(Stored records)
=== Begin Enclosure ===

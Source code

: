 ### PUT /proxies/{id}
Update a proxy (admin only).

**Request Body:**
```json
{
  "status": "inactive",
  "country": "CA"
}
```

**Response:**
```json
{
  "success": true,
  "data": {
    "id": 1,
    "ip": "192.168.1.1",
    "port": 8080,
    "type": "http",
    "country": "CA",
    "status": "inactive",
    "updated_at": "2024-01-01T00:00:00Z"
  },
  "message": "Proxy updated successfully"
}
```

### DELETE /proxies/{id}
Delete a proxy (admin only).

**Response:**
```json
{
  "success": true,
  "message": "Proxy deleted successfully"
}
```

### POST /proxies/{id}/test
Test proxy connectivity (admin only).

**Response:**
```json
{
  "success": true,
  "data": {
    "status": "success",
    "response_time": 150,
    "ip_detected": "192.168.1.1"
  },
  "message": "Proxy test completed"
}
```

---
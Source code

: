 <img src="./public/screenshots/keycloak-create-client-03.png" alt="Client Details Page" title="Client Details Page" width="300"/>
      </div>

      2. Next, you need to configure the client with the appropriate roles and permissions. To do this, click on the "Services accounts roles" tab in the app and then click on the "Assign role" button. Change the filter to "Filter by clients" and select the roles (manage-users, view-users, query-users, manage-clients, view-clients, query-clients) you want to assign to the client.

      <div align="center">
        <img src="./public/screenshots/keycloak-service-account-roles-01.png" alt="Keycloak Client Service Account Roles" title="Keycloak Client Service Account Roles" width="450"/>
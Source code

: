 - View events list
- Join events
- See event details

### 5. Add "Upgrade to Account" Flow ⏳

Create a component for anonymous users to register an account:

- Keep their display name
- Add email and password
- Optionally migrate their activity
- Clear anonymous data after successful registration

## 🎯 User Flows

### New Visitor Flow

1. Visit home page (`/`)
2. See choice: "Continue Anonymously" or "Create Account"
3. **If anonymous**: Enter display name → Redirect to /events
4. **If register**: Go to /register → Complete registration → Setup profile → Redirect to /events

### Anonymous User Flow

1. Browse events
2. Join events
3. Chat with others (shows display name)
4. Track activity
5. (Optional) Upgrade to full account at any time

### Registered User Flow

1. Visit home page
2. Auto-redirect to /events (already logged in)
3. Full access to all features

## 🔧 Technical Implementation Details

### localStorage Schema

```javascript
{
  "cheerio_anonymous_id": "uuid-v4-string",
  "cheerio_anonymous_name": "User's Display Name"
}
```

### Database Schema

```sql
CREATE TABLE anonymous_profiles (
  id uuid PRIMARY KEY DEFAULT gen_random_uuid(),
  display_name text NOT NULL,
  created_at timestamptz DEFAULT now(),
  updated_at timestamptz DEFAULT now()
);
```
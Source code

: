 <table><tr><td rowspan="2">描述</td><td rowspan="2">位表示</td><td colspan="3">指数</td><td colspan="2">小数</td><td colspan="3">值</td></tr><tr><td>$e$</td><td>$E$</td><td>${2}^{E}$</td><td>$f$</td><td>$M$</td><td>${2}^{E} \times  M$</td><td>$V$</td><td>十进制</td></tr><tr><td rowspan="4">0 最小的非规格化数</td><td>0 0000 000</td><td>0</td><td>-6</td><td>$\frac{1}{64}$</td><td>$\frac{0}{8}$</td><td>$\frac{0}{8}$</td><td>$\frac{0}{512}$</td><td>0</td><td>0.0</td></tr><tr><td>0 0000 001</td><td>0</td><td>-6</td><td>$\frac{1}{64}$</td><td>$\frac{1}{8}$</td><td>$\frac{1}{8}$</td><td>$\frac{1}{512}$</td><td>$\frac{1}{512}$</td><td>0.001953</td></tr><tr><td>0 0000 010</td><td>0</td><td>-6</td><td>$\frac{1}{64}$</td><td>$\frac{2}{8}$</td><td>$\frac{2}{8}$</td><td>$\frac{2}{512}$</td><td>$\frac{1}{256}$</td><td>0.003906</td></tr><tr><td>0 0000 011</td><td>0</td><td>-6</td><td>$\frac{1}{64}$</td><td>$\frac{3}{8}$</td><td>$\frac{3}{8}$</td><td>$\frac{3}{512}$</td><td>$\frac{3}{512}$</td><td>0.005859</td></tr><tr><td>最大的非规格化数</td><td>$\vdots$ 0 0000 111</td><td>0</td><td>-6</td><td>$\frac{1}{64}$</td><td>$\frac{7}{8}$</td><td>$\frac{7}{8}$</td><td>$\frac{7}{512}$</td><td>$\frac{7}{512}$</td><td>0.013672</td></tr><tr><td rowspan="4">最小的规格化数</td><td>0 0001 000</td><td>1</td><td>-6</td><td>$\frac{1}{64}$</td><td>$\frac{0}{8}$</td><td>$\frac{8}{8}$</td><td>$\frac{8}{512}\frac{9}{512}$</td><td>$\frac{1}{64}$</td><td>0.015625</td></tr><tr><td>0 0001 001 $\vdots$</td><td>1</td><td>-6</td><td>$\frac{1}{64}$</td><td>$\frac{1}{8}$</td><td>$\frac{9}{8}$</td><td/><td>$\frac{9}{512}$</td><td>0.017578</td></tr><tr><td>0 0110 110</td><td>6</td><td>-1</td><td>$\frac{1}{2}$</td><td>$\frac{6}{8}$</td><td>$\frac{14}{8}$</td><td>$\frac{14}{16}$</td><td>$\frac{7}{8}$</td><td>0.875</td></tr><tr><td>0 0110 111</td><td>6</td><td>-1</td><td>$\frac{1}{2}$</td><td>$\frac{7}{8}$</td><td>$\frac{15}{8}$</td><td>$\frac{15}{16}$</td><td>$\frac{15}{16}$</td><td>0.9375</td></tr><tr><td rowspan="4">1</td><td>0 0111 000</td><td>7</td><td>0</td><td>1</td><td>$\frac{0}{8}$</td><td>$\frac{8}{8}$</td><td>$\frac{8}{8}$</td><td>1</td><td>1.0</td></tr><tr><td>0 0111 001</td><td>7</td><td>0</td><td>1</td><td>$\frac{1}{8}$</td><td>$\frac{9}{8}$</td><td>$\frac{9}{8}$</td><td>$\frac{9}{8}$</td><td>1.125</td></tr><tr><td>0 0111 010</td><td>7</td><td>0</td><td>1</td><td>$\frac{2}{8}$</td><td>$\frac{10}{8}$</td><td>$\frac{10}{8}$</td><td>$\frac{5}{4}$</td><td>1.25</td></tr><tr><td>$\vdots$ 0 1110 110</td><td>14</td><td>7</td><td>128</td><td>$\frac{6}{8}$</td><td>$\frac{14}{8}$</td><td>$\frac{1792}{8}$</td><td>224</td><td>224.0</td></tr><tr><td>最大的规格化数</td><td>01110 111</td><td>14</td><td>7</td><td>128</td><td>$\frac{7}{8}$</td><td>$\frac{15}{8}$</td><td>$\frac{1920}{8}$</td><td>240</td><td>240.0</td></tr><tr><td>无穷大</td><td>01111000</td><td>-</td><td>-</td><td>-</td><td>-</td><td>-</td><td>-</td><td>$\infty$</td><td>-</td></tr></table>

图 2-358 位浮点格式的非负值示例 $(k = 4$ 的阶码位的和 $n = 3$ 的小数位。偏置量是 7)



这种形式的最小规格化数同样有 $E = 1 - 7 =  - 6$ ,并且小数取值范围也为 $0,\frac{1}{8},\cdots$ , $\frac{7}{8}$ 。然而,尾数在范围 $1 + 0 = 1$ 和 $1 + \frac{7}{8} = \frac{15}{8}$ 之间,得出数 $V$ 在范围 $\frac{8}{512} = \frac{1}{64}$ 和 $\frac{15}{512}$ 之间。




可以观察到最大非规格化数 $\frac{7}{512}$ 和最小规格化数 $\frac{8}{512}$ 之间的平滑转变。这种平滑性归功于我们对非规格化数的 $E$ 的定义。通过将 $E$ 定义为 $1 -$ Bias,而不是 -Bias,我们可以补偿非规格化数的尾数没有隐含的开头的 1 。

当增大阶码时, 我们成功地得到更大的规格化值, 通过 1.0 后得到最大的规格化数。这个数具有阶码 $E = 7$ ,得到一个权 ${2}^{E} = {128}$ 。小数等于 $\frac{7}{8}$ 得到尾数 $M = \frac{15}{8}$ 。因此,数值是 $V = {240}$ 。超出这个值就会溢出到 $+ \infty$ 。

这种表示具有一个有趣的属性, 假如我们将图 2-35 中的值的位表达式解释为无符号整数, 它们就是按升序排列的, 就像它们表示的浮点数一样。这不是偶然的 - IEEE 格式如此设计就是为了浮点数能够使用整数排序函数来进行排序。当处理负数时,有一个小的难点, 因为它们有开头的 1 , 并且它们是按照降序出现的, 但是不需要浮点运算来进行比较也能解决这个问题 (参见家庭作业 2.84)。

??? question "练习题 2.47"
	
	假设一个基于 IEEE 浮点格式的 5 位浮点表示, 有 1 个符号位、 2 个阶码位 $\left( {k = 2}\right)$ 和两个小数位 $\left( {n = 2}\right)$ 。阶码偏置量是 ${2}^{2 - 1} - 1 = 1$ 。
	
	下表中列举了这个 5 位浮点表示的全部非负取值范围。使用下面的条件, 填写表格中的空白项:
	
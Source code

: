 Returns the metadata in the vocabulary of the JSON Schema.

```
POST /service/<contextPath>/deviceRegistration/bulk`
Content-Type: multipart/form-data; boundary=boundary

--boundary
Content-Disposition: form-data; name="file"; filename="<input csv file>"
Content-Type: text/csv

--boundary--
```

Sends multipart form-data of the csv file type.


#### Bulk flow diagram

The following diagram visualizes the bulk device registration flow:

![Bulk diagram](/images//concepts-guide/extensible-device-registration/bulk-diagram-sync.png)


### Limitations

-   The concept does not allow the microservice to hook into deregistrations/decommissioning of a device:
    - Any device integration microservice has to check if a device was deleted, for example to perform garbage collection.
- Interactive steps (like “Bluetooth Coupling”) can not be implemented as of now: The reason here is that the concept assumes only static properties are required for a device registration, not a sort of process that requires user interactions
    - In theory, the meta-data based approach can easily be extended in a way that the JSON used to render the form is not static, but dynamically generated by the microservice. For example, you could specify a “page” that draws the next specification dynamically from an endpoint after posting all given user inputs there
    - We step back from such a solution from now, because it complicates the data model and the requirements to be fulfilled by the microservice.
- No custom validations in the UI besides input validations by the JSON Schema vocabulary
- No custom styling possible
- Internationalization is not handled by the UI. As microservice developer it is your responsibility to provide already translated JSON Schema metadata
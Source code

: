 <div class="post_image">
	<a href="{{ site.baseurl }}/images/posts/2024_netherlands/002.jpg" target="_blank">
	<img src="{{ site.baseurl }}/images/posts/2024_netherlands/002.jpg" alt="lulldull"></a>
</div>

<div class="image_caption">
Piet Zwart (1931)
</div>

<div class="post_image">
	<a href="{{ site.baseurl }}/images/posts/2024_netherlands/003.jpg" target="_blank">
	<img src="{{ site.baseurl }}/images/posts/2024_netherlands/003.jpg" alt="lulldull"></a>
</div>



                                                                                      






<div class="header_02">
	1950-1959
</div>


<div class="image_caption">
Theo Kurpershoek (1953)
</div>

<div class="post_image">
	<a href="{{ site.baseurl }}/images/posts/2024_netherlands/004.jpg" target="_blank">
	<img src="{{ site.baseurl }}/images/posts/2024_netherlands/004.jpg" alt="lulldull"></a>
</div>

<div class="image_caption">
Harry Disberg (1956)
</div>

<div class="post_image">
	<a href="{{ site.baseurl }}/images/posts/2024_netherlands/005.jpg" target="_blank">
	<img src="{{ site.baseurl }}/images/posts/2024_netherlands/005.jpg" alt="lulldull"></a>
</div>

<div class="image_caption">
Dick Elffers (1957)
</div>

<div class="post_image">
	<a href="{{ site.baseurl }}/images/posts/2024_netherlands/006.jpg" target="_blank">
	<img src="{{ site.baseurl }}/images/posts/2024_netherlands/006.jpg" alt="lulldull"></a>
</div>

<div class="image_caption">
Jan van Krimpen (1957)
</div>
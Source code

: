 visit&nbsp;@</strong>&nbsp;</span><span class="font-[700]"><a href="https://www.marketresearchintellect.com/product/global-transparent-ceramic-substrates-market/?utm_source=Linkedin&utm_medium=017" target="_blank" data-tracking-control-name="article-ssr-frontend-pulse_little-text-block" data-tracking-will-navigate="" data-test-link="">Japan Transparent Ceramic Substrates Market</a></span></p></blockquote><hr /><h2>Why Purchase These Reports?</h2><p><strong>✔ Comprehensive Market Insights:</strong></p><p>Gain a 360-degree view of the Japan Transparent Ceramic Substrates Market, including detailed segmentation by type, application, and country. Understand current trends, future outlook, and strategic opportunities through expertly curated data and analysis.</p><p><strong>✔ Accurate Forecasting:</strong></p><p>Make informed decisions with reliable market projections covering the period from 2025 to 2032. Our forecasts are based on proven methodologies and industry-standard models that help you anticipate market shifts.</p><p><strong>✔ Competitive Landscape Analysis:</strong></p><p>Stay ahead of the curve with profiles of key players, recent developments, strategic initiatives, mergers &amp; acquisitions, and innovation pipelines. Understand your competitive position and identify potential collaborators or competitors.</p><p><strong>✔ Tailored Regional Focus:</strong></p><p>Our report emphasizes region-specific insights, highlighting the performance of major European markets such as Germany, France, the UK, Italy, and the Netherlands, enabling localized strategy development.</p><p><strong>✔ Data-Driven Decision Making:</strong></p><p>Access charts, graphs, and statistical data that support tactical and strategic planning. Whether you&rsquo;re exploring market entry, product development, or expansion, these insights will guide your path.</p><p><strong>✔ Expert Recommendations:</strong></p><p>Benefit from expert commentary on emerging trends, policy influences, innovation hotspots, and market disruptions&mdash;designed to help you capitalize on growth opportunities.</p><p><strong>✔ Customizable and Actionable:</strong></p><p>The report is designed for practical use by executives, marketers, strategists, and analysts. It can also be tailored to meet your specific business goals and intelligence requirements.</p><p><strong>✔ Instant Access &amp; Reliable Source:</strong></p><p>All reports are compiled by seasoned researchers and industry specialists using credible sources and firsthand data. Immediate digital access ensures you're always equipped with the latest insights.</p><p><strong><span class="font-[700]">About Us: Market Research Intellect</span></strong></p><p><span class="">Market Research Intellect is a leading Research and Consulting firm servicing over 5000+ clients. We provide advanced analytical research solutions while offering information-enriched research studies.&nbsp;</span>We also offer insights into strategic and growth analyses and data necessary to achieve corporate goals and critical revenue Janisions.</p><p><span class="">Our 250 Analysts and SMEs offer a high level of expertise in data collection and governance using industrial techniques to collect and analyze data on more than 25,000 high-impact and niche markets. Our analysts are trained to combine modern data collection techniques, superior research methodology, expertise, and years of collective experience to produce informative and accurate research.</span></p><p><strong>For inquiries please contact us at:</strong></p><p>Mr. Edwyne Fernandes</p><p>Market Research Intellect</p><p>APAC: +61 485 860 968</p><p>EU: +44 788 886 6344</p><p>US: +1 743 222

=== End Enclosure ===

Copy out, from the records above, every line that holds the string "activity".

[Completed task]:
- Optionally migrate their activity
4. Track activity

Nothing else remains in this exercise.